È volata via la qualità così sublime dell’essenzialità, quell’abilità da prosa cesariana che riesce ad arrivare dritta al punto senza fronzoli: ficcante ma al contempo ricca.
Basta guardarsi attorno, oltre i confini del cinema, per accorgersi che la ridondanza imperversa. Chi non è contornato da logorroici che soverchiano di parole? Più numerosi, di certo, di quelli che ascoltano.
E la nostra soglia di attenzione, nel frattempo, è sempre più fragile, abituata alla frammentazione, a distrarsi per chat, notifiche, brama di controllare assiduamente lo smartphone (si pensi che, da report americano, gli adulti in media controllano il telefono 344 volte al giorno, in pratica una volta ogni quattro minuti).
Immagine del film "Kinds of Kindness" (Credits: Searchlight Pictures)
Il punto non è la durata ma la qualità
Ma il punto vero è: i film lunghi sono giustificatamente lunghi? La discriminante è sempre la stessa, la qualità. Ci sono capolavori della storia del cinema che sono un prezioso investimento di tempo e, a fine visione, i frutti sono rigogliosi: ci si sente felici e rigenerati. Il Gattopardo (1963) di Luchino Visconti, recentemente restaurato e riproposto in sala, conta 3 ore e 25 minuti di capolavoro.
Senza andar così indietro nel tempo, Avatar, nel 2010, fu 2 ore e 42 minuti di rapimento visivo. Le 3 ore di The Wolf of Wall Street(2013)? Uno sballo.
Come riporta Forbes, la buona narrazione conduce il cervello umano a uno stato di immersione, quello che capita ad esempio quando si guarda un bel film a casa e un rumore improvviso riporta alla realtà, a ricordarci di esser lì, seduti sul divano davanti alla tv. Uno studio rivela che la narrazione immersiva rilascia l’ossitocina, ormone che facilita l’empatia: quando ci imbattiamo quindi in una trama in cui ci identifichiamo, il nostro cervello presta attenzione. E questo è il primo meccanismo per venire agganciati. Il secondo è utilizzare la novità come meccanismo per farci andare avanti nella visione.
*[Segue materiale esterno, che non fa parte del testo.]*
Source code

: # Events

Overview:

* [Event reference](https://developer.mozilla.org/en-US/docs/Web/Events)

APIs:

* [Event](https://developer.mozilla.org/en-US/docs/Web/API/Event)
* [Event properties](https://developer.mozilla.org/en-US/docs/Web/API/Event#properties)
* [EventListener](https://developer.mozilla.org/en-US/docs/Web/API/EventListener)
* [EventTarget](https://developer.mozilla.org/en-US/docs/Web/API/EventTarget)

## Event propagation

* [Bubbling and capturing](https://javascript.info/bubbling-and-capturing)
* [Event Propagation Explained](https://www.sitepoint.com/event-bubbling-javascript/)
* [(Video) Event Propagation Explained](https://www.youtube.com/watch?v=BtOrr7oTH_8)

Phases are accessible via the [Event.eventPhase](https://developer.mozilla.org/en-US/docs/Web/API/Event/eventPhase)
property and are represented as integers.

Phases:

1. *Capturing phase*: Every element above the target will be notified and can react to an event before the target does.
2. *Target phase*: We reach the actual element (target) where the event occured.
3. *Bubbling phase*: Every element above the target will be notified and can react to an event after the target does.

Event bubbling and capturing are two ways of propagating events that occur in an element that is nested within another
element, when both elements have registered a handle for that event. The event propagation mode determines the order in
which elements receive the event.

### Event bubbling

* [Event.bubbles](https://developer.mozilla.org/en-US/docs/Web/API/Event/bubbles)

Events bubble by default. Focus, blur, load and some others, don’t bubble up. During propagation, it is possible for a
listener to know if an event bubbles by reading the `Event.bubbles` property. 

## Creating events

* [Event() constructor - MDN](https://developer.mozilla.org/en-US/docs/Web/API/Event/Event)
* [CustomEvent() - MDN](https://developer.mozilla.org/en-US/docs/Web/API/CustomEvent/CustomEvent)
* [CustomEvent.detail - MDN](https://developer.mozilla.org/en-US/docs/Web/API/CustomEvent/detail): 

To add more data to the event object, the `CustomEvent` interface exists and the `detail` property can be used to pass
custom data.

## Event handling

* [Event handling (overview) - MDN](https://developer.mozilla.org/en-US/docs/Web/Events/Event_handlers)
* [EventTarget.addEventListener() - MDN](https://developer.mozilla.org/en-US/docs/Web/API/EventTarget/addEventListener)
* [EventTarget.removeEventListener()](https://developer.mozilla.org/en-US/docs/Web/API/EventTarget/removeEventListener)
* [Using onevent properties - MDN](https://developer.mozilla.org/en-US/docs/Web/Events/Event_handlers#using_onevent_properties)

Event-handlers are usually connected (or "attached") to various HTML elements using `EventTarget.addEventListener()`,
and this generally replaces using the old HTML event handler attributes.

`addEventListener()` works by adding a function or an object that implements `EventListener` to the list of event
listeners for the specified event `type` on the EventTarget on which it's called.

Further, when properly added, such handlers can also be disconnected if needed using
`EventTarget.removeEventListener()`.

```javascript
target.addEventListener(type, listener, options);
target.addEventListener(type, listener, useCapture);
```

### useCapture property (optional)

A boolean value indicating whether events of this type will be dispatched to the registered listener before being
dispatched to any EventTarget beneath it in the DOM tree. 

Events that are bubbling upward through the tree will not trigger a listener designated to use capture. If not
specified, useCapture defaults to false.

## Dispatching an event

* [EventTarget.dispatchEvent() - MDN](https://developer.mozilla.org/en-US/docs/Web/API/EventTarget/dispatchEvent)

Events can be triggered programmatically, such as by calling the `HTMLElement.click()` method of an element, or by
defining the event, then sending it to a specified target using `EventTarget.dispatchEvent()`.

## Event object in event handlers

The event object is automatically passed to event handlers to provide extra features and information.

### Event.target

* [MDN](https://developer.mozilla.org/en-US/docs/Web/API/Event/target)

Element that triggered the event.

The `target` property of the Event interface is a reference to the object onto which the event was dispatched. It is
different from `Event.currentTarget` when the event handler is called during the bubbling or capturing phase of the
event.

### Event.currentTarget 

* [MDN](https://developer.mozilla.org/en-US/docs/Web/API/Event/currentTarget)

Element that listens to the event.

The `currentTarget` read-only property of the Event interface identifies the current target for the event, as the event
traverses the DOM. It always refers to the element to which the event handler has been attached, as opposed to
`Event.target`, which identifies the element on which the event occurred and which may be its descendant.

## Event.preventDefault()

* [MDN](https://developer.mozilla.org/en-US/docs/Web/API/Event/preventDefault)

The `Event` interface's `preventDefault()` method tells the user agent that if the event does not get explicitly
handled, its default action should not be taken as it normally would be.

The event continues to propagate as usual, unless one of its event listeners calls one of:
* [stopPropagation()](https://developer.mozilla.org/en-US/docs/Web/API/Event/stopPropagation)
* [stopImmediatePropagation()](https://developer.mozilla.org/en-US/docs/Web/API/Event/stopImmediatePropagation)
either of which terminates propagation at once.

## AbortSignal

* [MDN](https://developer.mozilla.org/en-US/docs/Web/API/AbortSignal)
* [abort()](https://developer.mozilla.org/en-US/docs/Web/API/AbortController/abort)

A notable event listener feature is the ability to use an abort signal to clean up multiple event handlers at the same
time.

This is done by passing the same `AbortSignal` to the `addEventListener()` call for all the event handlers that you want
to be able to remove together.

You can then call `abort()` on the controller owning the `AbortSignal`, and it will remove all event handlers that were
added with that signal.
Ma non sempre si ha la fortuna di imbattersi in Avatar, The Wolf of Wall Street e Il Gattopardo. Non sempre la lunga durata vale davvero la pena. E non basta l’ironica consolazione di ammortizzare così meglio il prezzo del biglietto in sala.
Combattimenti che si intrecciano su più fronti e intrighi arricciati Marvel style, macchinazioni e montagne russe mentali alla Tenet, maratone su più luoghi e decenni narrativi alla Lubo, dettagli su manicaretti narrati senza soluzione di continuità ne Il gusto delle cose… Tutti questi, non avrebbero giovato della dote in disuso del contenimento?
Tre film corti stupendi. Viva l’essenzialità
La proporzione aurea della durata di un buon film? I classici 90 minuti. Quell’ora e mezza – un po’ più, un po’ meno – che può concederti immersione… ma senza affogarti.
E a proposito di contenimento, ecco tre film recenti belli davvero e corti. La dimostrazione che si può fare dell’ottimo cinema, destinato a restare nel tempo, anche senza tomi di minuti e ore. L’emblema dell’essenzialità spesa bene.
1) La mia vita da Zucchina (2016) di Claude Barras
Perla di animazione in stop motion franco-svizzera, con Céline Sciamma alla sceneggiatura, ha per protagonista un bimbetto orfano soprannominato Zucchina. Durata: soltanto 1 ora e 6 minuti!
2) Foglie al vento (2023) di Aki Kaurismäki
Dalla Finlandia una storia d’amore deliziosa e sfortunata, in una Helsinki dai colori slavati, con un umorismo sotteso e impassibile. Per 1 ora e 21 di visione.
3) Locke (2013) di Steven Knight
Film britannico, un capolavoro di minimalismo. Con Tom Hardy unico attore in scena e un’auto in corsa nella notte asciutto e costante set. Durata: 1 ora e 25 minuti.